The sea is a very choppy today, and we're experiencing what a pilot might call major turbulence. As I write, the captain has just announced that "the boat is pitching heavily, and we're experiencing a heavy swell and you should please return to your seats and fasten your seat belts." Just before the captain had finished speaking, the sweet sound of vomiting into paper bags made me question the wisdom of that last glass of wine last night, or rather the bottle of wine that preceded it. The rocking of the boat is also bringing back unpleasant memories of when Sandra and I were thrown off a jet ski two months ago in Thailand. I'm not really worried though. Actually, I've never been sea sick, unless you count the sense of nausea brought on by watching Leonaro di Capio's romantic histronics in 'Titanic', but the sound of quadraphonic vomiting is rather unpleasant.
We're heading into Hong Kong now, I think. The mist means I can't be sure, but the small fishing vessels are being replaced by massive tankers. Hong Kong has the busiest port in the world, but will soon be replaced by Shanghai. However, we're not heading to the report, as containers aren't that interesting at the end of the day, are they? Through the mist, I can now make out the magnificent Victoria harbour, whose skyline must be unmatchable, and the catamaran has slowed to impulse power as we dock at Central, Asia's answer to Manhattan.

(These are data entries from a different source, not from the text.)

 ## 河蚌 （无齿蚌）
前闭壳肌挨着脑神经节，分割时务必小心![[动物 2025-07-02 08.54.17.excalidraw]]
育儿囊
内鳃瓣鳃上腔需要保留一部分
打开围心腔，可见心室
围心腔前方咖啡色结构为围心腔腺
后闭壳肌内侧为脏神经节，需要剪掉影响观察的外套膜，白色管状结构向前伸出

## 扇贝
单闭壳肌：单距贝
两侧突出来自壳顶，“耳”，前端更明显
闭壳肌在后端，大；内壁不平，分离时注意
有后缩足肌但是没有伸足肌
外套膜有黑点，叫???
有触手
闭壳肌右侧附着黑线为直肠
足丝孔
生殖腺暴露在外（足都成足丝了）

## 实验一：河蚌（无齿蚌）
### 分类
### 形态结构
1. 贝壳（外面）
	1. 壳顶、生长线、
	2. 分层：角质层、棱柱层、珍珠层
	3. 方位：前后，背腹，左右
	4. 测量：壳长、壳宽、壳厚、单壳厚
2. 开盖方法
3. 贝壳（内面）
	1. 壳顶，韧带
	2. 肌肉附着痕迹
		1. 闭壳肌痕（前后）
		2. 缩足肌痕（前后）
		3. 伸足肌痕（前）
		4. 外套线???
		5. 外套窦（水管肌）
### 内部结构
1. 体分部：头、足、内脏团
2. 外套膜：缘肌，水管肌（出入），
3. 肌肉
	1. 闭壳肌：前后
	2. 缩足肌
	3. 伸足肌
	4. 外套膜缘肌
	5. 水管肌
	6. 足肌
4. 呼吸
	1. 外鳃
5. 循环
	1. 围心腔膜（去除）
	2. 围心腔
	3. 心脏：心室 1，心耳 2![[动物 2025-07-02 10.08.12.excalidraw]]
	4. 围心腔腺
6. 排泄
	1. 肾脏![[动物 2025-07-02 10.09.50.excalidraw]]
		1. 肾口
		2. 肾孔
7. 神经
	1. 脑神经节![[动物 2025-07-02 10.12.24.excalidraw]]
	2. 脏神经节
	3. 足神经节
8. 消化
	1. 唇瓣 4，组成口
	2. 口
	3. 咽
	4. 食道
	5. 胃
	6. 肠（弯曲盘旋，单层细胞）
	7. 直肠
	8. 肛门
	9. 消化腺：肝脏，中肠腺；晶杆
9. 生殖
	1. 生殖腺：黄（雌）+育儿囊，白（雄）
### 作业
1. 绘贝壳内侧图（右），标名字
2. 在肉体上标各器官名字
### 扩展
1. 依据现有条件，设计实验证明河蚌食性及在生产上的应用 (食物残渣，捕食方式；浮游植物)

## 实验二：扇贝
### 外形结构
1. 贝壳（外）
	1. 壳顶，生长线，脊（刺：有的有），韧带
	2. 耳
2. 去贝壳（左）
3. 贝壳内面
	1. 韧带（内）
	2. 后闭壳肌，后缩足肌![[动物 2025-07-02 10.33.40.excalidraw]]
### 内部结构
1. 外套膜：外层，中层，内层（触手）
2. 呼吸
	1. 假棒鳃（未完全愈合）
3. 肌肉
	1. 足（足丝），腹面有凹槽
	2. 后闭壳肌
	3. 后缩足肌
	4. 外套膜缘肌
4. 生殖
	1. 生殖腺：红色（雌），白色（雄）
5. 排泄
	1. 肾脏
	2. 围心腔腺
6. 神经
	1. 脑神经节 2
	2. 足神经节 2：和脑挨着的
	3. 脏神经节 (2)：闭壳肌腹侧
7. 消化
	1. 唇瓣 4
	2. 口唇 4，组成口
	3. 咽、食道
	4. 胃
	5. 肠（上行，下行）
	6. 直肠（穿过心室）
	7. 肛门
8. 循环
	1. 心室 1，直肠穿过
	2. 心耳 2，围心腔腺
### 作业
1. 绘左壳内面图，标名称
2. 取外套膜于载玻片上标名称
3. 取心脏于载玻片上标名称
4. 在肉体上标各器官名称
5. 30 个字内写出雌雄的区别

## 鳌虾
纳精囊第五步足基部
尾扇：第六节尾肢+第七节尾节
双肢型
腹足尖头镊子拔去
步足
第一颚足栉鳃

I shouldn't wax too lyrical about Hong Kong. Whenever you see it as the backdrop to some movie or other - James Bond seems inordinately fond of the place, colony of the crown or not - it's always swelteringly hot, and beads of perspiration glisten in the scorching sunlight on the heads of wispy young girls in Suzi Wong dresses, while rickshaw drivers avoid the triad gangs using ancient marshal arts to fight each other and Jackie Chan for supremacy.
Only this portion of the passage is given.